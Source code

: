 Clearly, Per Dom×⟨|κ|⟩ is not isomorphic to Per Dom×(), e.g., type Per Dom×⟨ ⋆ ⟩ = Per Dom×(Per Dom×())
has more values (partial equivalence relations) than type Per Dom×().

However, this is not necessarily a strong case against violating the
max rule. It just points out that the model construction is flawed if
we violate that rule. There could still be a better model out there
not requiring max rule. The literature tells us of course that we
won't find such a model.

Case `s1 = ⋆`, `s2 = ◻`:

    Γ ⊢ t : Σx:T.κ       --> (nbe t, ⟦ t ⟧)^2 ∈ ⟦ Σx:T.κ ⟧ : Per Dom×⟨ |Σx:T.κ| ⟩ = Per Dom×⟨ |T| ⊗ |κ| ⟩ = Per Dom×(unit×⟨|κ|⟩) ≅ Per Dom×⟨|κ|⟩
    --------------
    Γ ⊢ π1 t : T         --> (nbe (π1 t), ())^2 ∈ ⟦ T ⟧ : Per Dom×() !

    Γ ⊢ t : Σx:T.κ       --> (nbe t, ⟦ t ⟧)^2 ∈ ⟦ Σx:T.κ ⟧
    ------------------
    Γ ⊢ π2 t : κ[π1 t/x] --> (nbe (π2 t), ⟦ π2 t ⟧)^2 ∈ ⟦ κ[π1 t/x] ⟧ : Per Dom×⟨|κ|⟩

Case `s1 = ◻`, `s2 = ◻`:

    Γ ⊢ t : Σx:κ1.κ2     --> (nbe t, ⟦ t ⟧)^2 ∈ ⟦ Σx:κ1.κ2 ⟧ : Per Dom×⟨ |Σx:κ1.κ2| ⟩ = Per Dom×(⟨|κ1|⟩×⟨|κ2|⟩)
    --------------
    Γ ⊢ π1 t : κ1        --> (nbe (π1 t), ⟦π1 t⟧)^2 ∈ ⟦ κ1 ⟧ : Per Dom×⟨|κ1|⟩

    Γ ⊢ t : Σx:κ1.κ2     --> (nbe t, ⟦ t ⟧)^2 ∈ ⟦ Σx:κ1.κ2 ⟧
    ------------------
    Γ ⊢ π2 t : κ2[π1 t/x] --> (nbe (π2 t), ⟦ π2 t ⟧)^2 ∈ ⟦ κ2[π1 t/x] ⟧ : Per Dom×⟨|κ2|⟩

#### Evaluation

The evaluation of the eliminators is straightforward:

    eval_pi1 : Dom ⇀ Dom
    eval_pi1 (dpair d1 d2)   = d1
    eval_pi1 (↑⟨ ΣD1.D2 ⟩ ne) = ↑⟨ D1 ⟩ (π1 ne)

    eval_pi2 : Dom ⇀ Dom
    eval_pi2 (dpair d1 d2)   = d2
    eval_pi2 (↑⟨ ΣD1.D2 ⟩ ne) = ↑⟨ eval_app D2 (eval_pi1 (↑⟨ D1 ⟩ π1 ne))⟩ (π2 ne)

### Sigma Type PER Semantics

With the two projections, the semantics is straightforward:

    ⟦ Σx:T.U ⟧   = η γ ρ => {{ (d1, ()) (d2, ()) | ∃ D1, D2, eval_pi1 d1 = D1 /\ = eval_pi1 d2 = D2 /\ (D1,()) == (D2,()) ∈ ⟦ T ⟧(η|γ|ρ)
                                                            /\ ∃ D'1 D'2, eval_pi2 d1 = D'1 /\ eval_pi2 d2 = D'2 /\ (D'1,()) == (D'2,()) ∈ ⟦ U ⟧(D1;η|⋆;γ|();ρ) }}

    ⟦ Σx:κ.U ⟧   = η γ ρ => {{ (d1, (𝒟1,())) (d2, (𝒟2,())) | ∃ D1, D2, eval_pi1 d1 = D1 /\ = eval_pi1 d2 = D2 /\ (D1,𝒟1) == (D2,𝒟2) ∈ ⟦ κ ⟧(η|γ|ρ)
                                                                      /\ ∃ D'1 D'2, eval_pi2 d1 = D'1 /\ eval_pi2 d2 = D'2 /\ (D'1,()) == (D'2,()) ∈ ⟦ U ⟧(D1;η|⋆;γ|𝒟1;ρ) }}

• [What the task asks]
Retype exactly the lines above, from the one with "eval_pi1 (↑⟨ ΣD1.D2" through the one with "(D'2,()) ∈ ⟦ U ⟧(D1;η|⋆;γ|();ρ)", inclusive.

• [Expected output]
    eval_pi1 (↑⟨ ΣD1.D2 ⟩ ne) = ↑⟨ D1 ⟩ (π1 ne)

    eval_pi2 : Dom ⇀ Dom
    eval_pi2 (dpair d1 d2)   = d2
    eval_pi2 (↑⟨ ΣD1.D2 ⟩ ne) = ↑⟨ eval_app D2 (eval_pi1 (↑⟨ D1 ⟩ π1 ne))⟩ (π2 ne)

### Sigma Type PER Semantics

With the two projections, the semantics is straightforward:

    ⟦ Σx:T.U ⟧   = η γ ρ => {{ (d1, ()) (d2, ()) | ∃ D1, D2, eval_pi1 d1 = D1 /\ = eval_pi1 d2 = D2 /\ (D1,()) == (D2,()) ∈ ⟦ T ⟧(η|γ|ρ)
                                                            /\ ∃ D'1 D'2, eval_pi2 d1 = D'1 /\ eval_pi2 d2 = D'2 /\ (D'1,()) == (D'2,()) ∈ ⟦ U ⟧(D1;η|⋆;γ|();ρ) }}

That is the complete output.